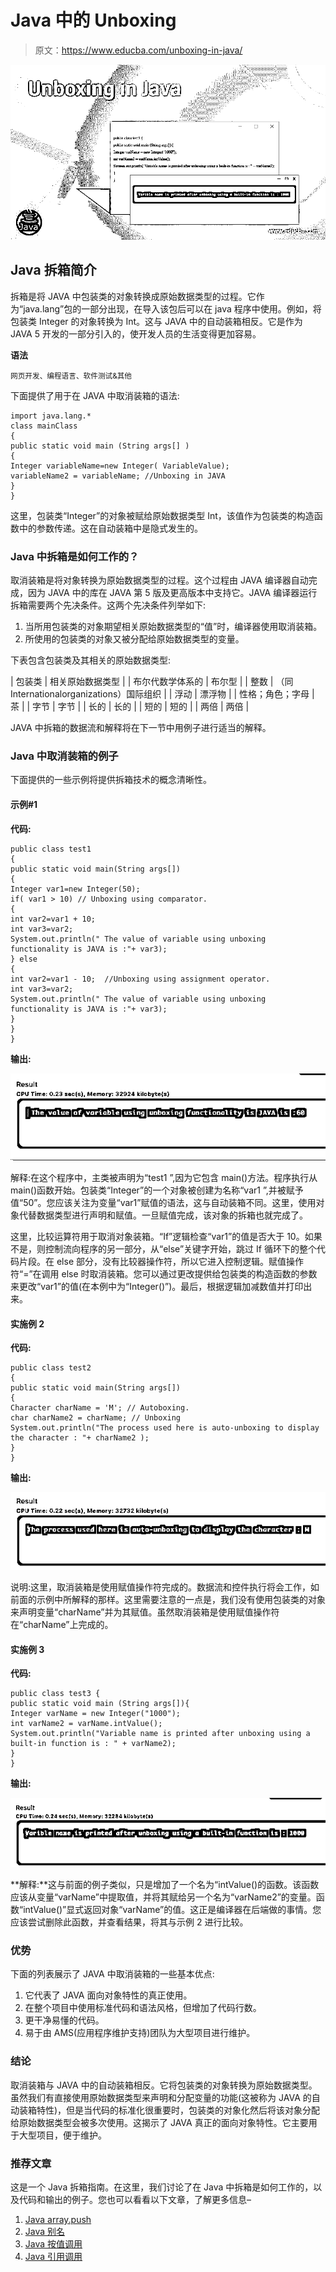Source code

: # Java 中的 Unboxing

> 原文：<https://www.educba.com/unboxing-in-java/>

![Unboxing in Java](img/b753e66ba2e5e8b59167f7bc7e12d332.png)



## Java 拆箱简介

拆箱是将 JAVA 中包装类的对象转换成原始数据类型的过程。它作为“java.lang”包的一部分出现，在导入该包后可以在 java 程序中使用。例如，将包装类 Integer 的对象转换为 Int。这与 JAVA 中的自动装箱相反。它是作为 JAVA 5 开发的一部分引入的，使开发人员的生活变得更加容易。

**语法**

<small>网页开发、编程语言、软件测试&其他</small>

下面提供了用于在 JAVA 中取消装箱的语法:

```
import java.lang.*
class mainClass
{
public static void main (String args[] )
{
Integer variableName=new Integer( VariableValue);
variableName2 = variableName; //Unboxing in JAVA
}
}
```

这里，包装类“Integer”的对象被赋给原始数据类型 Int，该值作为包装类的构造函数中的参数传递。这在自动装箱中是隐式发生的。

### Java 中拆箱是如何工作的？

取消装箱是将对象转换为原始数据类型的过程。这个过程由 JAVA 编译器自动完成，因为 JAVA 中的库在 JAVA 第 5 版及更高版本中支持它。JAVA 编译器运行拆箱需要两个先决条件。这两个先决条件列举如下:

1.  当所用包装类的对象期望相关原始数据类型的“值”时，编译器使用取消装箱。
2.  所使用的包装类的对象又被分配给原始数据类型的变量。

下表包含包装类及其相关的原始数据类型:

| 包装类 | 相关原始数据类型 |
| 布尔代数学体系的 | 布尔型 |
| 整数 | （同 Internationalorganizations）国际组织 |
| 浮动 | 漂浮物 |
| 性格；角色；字母 | 茶 |
| 字节 | 字节 |
| 长的 | 长的 |
| 短的 | 短的 |
| 两倍 | 两倍 |

JAVA 中拆箱的数据流和解释将在下一节中用例子进行适当的解释。

### Java 中取消装箱的例子

下面提供的一些示例将提供拆箱技术的概念清晰性。

#### 示例#1

**代码:**

```
public class test1
{
public static void main(String args[])
{
Integer var1=new Integer(50);
if( var1 > 10) // Unboxing using comparator.
{
int var2=var1 + 10;
int var3=var2;
System.out.println(" The value of variable using unboxing functionality is JAVA is :"+ var3);
} else
{
int var2=var1 - 10;  //Unboxing using assignment operator.
int var3=var2;
System.out.println(" The value of variable using unboxing functionality is JAVA is :"+ var3);
}
}
}
```

**输出:**

![Unboxing in Java output 1](img/935ef5ddc0448dd84ad8ebaffedfbfcf.png)



解释:在这个程序中，主类被声明为“test1 ”,因为它包含 main()方法。程序执行从 main()函数开始。包装类“Integer”的一个对象被创建为名称“var1 ”,并被赋予值“50”。您应该关注为变量“var1”赋值的语法，这与自动装箱不同。这里，使用对象代替数据类型进行声明和赋值。一旦赋值完成，该对象的拆箱也就完成了。

这里，比较运算符用于取消对象装箱。“If”逻辑检查“var1”的值是否大于 10。如果不是，则控制流向程序的另一部分，从“else”关键字开始，跳过 If 循环下的整个代码片段。在 else 部分，没有比较器操作符，所以它进入控制逻辑。赋值操作符“=”在调用 else 时取消装箱。您可以通过更改提供给包装类的构造函数的参数来更改“var1”的值(在本例中为“Integer()”)。最后，根据逻辑加减数值并打印出来。

#### 实施例 2

**代码:**

```
public class test2
{
public static void main(String args[])
{
Character charName = 'M'; // Autoboxing.
char charName2 = charName; // Unboxing
System.out.println("The process used here is auto-unboxing to display the character : "+ charName2 );
}
}
```

**输出:**

![Unboxing in Java output 2](img/bce8c904b07171a58929bfeee35902af.png)



说明:这里，取消装箱是使用赋值操作符完成的。数据流和控件执行将会工作，如前面的示例中所解释的那样。这里需要注意的一点是，我们没有使用包装类的对象来声明变量“charName”并为其赋值。虽然取消装箱是使用赋值操作符在“charName”上完成的。

#### 实施例 3

**代码:**

```
public class test3 {
public static void main (String args[]){
Integer varName = new Integer("1000");
int varName2 = varName.intValue();
System.out.println("Variable name is printed after unboxing using a built-in function is : " + varName2);
}
}
```

**输出:**

![output 3](img/4c1e68f90d9b9ffb8292650a2171bfb1.png)



**解释:**这与前面的例子类似，只是增加了一个名为“intValue()的函数。该函数应该从变量“varName”中提取值，并将其赋给另一个名为“varName2”的变量。函数“intValue()”显式返回对象“varName”的值。这正是编译器在后端做的事情。您应该尝试删除此函数，并查看结果，将其与示例 2 进行比较。

### 优势

下面的列表展示了 JAVA 中取消装箱的一些基本优点:

1.  它代表了 JAVA 面向对象特性的真正使用。
2.  在整个项目中使用标准代码和语法风格，但增加了代码行数。
3.  更干净易懂的代码。
4.  易于由 AMS(应用程序维护支持)团队为大型项目进行维护。

### 结论

取消装箱与 JAVA 中的自动装箱相反。它将包装类的对象转换为原始数据类型。虽然我们有直接使用原始数据类型来声明和分配变量的功能(这被称为 JAVA 的自动装箱特性)，但是当代码的标准化很重要时，包装类的对象化然后将该对象分配给原始数据类型会被多次使用。这揭示了 JAVA 真正的面向对象特性。它主要用于大型项目，便于维护。

### 推荐文章

这是一个 Java 拆箱指南。在这里，我们讨论了在 Java 中拆箱是如何工作的，以及代码和输出的例子。您也可以看看以下文章，了解更多信息–

1.  [Java array.push](https://www.educba.com/java-array-push/)
2.  [Java 别名](https://www.educba.com/java-alias/)
3.  [Java 按值调用](https://www.educba.com/java-call-by-value/)
4.  [Java 引用调用](https://www.educba.com/java-call-by-reference/)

**Try it**
Determine the number of lines in the data that contain "else" as a word or string, and state only that number.

**Reply to the exercise**
2